In United States District Courts, the determination whether discovery should proceed under the Federal Rules or some other law is made based on a balancing test endorsed in Societe Nationale Industrielle Aerospatiale v. United States District Court, 482 U.S. 522 (1987). See Richmark Corp. v. Timber Falling Consultants, 959 F.2d 1468, 1474-75 (9th Cir. 1992). The Order does not indicate whether this balancing test was considered. Accordingly, the appropriateness of requiring compliance with Brazilian law for purposes of jurisdictional discovery is reviewed de novo. See First Pac. Bank, 40 F.3d at 1027.

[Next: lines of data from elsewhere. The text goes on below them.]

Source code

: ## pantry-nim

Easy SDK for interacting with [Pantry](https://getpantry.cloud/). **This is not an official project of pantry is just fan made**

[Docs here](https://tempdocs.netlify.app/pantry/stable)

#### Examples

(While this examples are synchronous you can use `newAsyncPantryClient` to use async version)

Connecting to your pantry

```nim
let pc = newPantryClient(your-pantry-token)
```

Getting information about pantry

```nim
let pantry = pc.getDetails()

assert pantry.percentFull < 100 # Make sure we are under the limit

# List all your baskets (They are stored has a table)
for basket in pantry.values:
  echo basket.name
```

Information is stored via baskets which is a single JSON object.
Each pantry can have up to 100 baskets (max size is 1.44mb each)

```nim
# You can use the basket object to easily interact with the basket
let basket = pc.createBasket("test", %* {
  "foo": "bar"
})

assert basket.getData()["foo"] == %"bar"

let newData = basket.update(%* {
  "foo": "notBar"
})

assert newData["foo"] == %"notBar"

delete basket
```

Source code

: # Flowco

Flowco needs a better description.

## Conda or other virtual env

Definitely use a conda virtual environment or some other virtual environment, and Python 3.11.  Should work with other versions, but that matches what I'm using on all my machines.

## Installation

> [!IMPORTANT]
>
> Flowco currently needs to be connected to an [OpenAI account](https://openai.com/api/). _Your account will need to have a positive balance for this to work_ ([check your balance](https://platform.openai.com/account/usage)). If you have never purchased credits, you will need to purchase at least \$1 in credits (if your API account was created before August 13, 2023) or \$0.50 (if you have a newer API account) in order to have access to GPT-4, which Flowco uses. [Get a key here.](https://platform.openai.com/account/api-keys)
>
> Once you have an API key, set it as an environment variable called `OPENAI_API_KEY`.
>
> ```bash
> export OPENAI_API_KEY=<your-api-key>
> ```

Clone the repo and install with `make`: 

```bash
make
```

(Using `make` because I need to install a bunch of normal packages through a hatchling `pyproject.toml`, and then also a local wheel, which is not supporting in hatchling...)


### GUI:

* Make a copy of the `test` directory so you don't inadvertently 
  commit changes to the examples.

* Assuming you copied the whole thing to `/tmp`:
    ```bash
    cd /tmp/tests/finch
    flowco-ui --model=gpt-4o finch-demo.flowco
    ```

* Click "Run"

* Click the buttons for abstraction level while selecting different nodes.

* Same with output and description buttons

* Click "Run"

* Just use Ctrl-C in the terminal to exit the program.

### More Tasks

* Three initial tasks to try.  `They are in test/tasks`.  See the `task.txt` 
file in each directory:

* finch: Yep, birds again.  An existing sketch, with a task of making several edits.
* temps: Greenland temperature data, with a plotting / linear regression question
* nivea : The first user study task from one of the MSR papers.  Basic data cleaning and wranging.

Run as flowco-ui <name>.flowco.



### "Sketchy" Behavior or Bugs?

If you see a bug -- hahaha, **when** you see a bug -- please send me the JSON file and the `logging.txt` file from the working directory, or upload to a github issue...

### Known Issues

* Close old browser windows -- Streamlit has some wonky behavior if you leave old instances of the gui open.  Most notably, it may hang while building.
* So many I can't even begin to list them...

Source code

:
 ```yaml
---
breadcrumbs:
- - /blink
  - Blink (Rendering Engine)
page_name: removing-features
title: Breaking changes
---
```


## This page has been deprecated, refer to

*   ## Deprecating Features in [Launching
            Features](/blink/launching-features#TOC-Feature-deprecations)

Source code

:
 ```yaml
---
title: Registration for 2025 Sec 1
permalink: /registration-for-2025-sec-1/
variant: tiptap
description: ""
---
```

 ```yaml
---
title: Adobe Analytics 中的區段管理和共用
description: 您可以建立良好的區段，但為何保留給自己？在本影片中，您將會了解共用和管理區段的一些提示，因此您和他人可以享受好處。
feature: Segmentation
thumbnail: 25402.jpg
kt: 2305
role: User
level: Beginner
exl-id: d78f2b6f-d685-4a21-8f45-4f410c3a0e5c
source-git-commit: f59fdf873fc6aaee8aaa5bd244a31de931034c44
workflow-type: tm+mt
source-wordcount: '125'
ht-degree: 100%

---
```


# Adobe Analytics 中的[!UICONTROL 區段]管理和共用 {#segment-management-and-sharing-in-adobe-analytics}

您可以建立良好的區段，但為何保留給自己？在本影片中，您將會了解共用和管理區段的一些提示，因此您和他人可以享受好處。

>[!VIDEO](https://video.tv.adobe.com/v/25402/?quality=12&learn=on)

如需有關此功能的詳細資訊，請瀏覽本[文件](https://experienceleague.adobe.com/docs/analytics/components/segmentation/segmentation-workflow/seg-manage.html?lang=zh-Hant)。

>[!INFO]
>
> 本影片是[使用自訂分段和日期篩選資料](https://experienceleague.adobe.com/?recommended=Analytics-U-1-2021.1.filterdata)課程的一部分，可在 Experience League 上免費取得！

In its opposition to Synthes' objections, GMReis disputes the relevance of Aerospatiale because the choice in Aerospatiale was between the evidence-gathering provisions of the Hague Convention and the Federal Rules, whereas the Hague Convention is inapplicable in this case. No legal authority is cited in support of this argument. The distinction argued by GMReis was deemed irrelevant in Richmark Corporation v. Timber Falling Consultants, where the Ninth Circuit followed the Aerospatiale balancing test in a case which did not involve the Hague Convention. See 959 F.2d 1468. Furthermore, the Advisory Committee Notes to the 1993 Amendments to Federal Rule of Civil Procedure 28 refer attorneys to Aerospatiale "[f]or a discussion of the impact of . . . treaties upon the discovery process, and of the application of principles of comity upon discovery in countries not signatories to a convention." (Emphasis added.) GMReis' argument is therefore unavailing.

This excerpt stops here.